▸ **Task to complete**
Would you transcribe all of the data exactly, down to the last character?

<<<<

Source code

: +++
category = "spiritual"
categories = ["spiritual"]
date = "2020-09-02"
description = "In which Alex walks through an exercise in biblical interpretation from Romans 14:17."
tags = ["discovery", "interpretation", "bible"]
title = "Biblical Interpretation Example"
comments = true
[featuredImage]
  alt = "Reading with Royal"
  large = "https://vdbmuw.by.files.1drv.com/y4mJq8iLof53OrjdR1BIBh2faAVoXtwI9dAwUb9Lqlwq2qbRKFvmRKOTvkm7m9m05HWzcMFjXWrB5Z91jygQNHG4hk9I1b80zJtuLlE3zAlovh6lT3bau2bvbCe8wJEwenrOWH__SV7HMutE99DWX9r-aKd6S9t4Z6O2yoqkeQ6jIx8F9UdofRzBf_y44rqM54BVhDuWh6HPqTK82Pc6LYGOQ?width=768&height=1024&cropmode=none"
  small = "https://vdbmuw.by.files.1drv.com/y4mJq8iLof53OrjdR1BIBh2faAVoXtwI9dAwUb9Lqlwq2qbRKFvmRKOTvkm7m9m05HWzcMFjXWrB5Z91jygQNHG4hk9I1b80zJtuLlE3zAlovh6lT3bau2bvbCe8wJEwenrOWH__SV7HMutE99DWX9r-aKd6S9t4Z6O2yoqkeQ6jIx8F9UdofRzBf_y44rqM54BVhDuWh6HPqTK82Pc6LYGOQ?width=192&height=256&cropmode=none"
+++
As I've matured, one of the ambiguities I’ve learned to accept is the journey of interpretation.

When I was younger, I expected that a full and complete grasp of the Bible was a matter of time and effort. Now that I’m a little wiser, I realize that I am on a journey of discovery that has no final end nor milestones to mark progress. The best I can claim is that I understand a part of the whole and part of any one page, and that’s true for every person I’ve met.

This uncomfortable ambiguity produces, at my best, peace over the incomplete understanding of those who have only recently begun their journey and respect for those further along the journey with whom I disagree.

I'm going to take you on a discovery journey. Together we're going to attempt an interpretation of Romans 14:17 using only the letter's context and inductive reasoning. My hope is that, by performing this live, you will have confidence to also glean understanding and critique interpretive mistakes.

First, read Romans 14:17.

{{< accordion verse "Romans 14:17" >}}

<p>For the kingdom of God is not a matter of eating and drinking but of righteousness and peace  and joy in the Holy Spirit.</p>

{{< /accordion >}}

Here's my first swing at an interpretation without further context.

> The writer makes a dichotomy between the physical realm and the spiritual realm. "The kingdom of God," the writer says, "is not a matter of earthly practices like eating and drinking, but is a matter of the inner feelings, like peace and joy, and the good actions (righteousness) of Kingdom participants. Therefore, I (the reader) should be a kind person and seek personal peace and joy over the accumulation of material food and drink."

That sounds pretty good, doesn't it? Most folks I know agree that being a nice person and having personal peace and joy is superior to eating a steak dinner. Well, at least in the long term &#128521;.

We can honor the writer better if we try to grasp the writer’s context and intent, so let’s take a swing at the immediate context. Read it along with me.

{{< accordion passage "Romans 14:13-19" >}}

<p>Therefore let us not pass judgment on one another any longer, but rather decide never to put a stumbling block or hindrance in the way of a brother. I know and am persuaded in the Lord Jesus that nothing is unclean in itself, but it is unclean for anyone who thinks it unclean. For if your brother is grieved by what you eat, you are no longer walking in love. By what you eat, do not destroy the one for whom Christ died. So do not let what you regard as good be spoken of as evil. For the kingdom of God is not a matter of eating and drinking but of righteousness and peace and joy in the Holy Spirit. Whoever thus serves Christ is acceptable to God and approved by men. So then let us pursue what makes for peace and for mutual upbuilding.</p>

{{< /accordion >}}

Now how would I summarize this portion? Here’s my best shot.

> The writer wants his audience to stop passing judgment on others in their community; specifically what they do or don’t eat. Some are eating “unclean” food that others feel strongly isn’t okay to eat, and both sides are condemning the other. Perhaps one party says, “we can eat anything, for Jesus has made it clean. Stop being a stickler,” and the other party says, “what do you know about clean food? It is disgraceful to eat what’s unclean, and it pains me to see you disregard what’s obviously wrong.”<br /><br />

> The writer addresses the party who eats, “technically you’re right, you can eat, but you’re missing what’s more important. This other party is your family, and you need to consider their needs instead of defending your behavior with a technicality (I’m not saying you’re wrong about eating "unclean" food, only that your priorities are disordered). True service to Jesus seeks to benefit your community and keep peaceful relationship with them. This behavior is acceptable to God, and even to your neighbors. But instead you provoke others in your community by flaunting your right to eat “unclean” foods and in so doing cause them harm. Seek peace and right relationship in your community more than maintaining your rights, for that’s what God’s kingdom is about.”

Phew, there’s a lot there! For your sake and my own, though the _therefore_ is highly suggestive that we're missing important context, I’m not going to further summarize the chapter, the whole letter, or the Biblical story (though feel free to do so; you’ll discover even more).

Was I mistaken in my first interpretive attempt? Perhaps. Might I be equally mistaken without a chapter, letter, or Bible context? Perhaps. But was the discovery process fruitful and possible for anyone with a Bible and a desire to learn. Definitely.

>>>>

▸ **Solution to this exercise**
Source code

: +++
category = "spiritual"
categories = ["spiritual"]
date = "2020-09-02"
description = "In which Alex walks through an exercise in biblical interpretation from Romans 14:17."
tags = ["discovery", "interpretation", "bible"]
title = "Biblical Interpretation Example"
comments = true
[featuredImage]
  alt = "Reading with Royal"
  large = "https://vdbmuw.by.files.1drv.com/y4mJq8iLof53OrjdR1BIBh2faAVoXtwI9dAwUb9Lqlwq2qbRKFvmRKOTvkm7m9m05HWzcMFjXWrB5Z91jygQNHG4hk9I1b80zJtuLlE3zAlovh6lT3bau2bvbCe8wJEwenrOWH__SV7HMutE99DWX9r-aKd6S9t4Z6O2yoqkeQ6jIx8F9UdofRzBf_y44rqM54BVhDuWh6HPqTK82Pc6LYGOQ?width=768&height=1024&cropmode=none"
  small = "https://vdbmuw.by.files.1drv.com/y4mJq8iLof53OrjdR1BIBh2faAVoXtwI9dAwUb9Lqlwq2qbRKFvmRKOTvkm7m9m05HWzcMFjXWrB5Z91jygQNHG4hk9I1b80zJtuLlE3zAlovh6lT3bau2bvbCe8wJEwenrOWH__SV7HMutE99DWX9r-aKd6S9t4Z6O2yoqkeQ6jIx8F9UdofRzBf_y44rqM54BVhDuWh6HPqTK82Pc6LYGOQ?width=192&height=256&cropmode=none"
+++
As I've matured, one of the ambiguities I’ve learned to accept is the journey of interpretation.

When I was younger, I expected that a full and complete grasp of the Bible was a matter of time and effort. Now that I’m a little wiser, I realize that I am on a journey of discovery that has no final end nor milestones to mark progress. The best I can claim is that I understand a part of the whole and part of any one page, and that’s true for every person I’ve met.

This uncomfortable ambiguity produces, at my best, peace over the incomplete understanding of those who have only recently begun their journey and respect for those further along the journey with whom I disagree.

I'm going to take you on a discovery journey. Together we're going to attempt an interpretation of Romans 14:17 using only the letter's context and inductive reasoning. My hope is that, by performing this live, you will have confidence to also glean understanding and critique interpretive mistakes.

First, read Romans 14:17.

{{< accordion verse "Romans 14:17" >}}

<p>For the kingdom of God is not a matter of eating and drinking but of righteousness and peace  and joy in the Holy Spirit.</p>

{{< /accordion >}}

Here's my first swing at an interpretation without further context.

> The writer makes a dichotomy between the physical realm and the spiritual realm. "The kingdom of God," the writer says, "is not a matter of earthly practices like eating and drinking, but is a matter of the inner feelings, like peace and joy, and the good actions (righteousness) of Kingdom participants. Therefore, I (the reader) should be a kind person and seek personal peace and joy over the accumulation of material food and drink."

That sounds pretty good, doesn't it? Most folks I know agree that being a nice person and having personal peace and joy is superior to eating a steak dinner. Well, at least in the long term &#128521;.

We can honor the writer better if we try to grasp the writer’s context and intent, so let’s take a swing at the immediate context. Read it along with me.

{{< accordion passage "Romans 14:13-19" >}}

<p>Therefore let us not pass judgment on one another any longer, but rather decide never to put a stumbling block or hindrance in the way of a brother. I know and am persuaded in the Lord Jesus that nothing is unclean in itself, but it is unclean for anyone who thinks it unclean. For if your brother is grieved by what you eat, you are no longer walking in love. By what you eat, do not destroy the one for whom Christ died. So do not let what you regard as good be spoken of as evil. For the kingdom of God is not a matter of eating and drinking but of righteousness and peace and joy in the Holy Spirit. Whoever thus serves Christ is acceptable to God and approved by men. So then let us pursue what makes for peace and for mutual upbuilding.</p>

{{< /accordion >}}

Now how would I summarize this portion? Here’s my best shot.

> The writer wants his audience to stop passing judgment on others in their community; specifically what they do or don’t eat. Some are eating “unclean” food that others feel strongly isn’t okay to eat, and both sides are condemning the other. Perhaps one party says, “we can eat anything, for Jesus has made it clean. Stop being a stickler,” and the other party says, “what do you know about clean food? It is disgraceful to eat what’s unclean, and it pains me to see you disregard what’s obviously wrong.”<br /><br />

> The writer addresses the party who eats, “technically you’re right, you can eat, but you’re missing what’s more important. This other party is your family, and you need to consider their needs instead of defending your behavior with a technicality (I’m not saying you’re wrong about eating "unclean" food, only that your priorities are disordered). True service to Jesus seeks to benefit your community and keep peaceful relationship with them. This behavior is acceptable to God, and even to your neighbors. But instead you provoke others in your community by flaunting your right to eat “unclean” foods and in so doing cause them harm. Seek peace and right relationship in your community more than maintaining your rights, for that’s what God’s kingdom is about.”

Phew, there’s a lot there! For your sake and my own, though the _therefore_ is highly suggestive that we're missing important context, I’m not going to further summarize the chapter, the whole letter, or the Biblical story (though feel free to do so; you’ll discover even more).

Was I mistaken in my first interpretive attempt? Perhaps. Might I be equally mistaken without a chapter, letter, or Bible context? Perhaps. But was the discovery process fruitful and possible for anyone with a Bible and a desire to learn. Definitely.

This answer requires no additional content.